━━━━━ MATERIAL PROVIDED ━━━━━
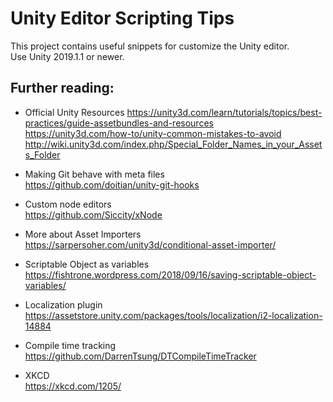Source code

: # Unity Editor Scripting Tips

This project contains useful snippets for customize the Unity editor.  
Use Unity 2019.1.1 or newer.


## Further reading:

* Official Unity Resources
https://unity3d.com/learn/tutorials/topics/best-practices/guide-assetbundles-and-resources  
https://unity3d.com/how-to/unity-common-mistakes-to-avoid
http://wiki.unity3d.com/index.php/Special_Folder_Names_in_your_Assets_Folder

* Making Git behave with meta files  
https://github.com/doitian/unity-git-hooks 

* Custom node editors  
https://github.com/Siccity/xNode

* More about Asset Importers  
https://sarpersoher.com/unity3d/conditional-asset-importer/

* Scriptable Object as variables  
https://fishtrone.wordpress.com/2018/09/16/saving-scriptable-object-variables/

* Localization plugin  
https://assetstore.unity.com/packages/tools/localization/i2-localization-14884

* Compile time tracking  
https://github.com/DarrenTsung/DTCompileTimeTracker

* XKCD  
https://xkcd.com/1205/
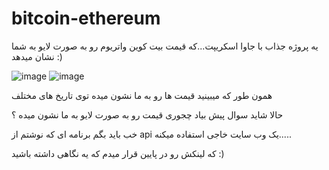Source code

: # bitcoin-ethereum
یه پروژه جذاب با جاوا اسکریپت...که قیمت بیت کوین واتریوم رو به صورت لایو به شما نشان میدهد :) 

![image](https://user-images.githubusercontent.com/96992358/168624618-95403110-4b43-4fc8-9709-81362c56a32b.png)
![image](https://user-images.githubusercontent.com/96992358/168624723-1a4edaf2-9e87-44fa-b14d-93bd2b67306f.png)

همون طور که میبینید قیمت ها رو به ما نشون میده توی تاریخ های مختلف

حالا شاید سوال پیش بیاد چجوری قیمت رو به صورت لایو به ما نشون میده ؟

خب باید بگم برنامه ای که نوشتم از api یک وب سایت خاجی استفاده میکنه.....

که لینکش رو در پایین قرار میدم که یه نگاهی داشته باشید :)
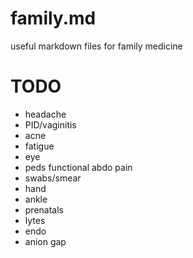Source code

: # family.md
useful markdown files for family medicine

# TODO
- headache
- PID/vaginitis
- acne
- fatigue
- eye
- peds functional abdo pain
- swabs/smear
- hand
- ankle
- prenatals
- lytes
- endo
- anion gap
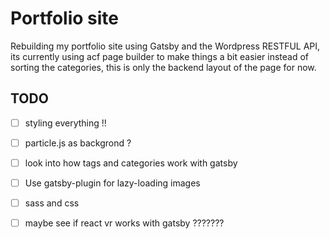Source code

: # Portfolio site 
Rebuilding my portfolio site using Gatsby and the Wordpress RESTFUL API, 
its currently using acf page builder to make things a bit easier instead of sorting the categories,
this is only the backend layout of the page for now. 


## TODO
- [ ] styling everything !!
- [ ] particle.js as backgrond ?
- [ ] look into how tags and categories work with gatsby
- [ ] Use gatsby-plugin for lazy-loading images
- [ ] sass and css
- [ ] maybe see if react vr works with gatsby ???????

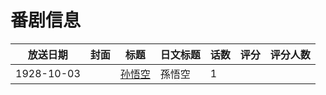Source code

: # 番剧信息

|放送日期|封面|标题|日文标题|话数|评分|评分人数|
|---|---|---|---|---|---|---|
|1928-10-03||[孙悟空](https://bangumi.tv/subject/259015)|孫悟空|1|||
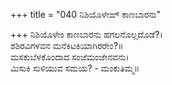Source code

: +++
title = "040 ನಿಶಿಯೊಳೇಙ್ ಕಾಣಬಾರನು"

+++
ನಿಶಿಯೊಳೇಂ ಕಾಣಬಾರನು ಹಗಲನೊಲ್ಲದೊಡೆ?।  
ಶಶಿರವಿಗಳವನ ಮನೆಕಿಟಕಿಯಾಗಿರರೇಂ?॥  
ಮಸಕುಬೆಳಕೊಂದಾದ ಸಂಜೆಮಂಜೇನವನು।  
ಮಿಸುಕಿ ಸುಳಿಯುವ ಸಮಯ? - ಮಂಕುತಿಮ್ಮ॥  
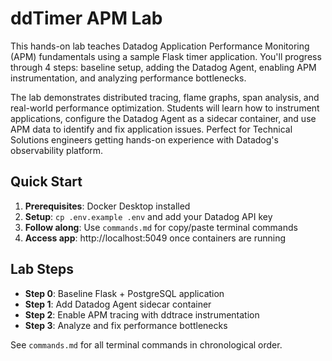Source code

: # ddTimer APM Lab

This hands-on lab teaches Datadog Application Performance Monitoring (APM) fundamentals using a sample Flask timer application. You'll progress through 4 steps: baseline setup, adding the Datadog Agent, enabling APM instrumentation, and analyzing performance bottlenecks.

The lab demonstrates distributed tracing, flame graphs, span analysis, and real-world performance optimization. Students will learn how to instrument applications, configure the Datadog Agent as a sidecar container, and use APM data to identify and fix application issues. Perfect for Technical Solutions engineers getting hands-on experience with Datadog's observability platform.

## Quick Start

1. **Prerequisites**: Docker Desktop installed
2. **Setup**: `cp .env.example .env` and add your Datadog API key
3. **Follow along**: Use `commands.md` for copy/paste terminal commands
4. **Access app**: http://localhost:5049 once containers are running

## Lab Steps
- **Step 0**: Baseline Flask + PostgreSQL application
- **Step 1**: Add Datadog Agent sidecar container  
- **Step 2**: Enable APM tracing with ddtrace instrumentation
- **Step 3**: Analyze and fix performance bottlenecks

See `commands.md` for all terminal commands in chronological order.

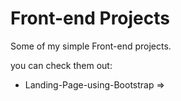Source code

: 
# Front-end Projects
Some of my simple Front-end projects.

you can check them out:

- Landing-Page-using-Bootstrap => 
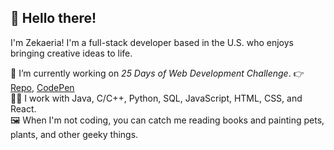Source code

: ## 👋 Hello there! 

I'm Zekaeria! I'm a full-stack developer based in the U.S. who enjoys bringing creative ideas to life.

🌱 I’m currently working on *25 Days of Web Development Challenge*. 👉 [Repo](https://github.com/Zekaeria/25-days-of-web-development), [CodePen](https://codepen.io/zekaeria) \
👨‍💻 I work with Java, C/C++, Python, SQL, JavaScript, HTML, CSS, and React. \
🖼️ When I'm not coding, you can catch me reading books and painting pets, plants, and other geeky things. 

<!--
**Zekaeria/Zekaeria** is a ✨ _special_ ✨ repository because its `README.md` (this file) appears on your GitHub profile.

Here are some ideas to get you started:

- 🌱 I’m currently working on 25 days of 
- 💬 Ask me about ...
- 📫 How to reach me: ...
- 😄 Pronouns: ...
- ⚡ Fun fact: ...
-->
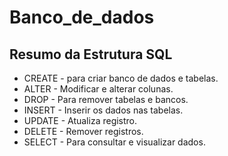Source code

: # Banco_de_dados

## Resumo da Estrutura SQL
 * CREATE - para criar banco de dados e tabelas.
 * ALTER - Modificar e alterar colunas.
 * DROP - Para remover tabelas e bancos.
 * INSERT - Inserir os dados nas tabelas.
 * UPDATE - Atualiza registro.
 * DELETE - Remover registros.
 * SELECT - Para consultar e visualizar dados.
━━━━━
§ TASK DIRECTIONS: The line that contains "and React. \" begins the part to retype, and the last line of the records above ends it. Retype both and everything between, exactly, without the pictures.

§ EXERCISE RESPONSE:
👨‍💻 I work with Java, C/C++, Python, SQL, JavaScript, HTML, CSS, and React. \
🖼️ When I'm not coding, you can catch me reading books and painting pets, plants, and other geeky things. 

<!--
**Zekaeria/Zekaeria** is a ✨ _special_ ✨ repository because its `README.md` (this file) appears on your GitHub profile.

Here are some ideas to get you started:

- 🌱 I’m currently working on 25 days of 
- 💬 Ask me about ...
- 📫 How to reach me: ...
- 😄 Pronouns: ...
- ⚡ Fun fact: ...
-->
Source code

: # Banco_de_dados

## Resumo da Estrutura SQL
 * CREATE - para criar banco de dados e tabelas.
 * ALTER - Modificar e alterar colunas.
 * DROP - Para remover tabelas e bancos.
 * INSERT - Inserir os dados nas tabelas.
 * UPDATE - Atualiza registro.
 * DELETE - Remover registros.
 * SELECT - Para consultar e visualizar dados.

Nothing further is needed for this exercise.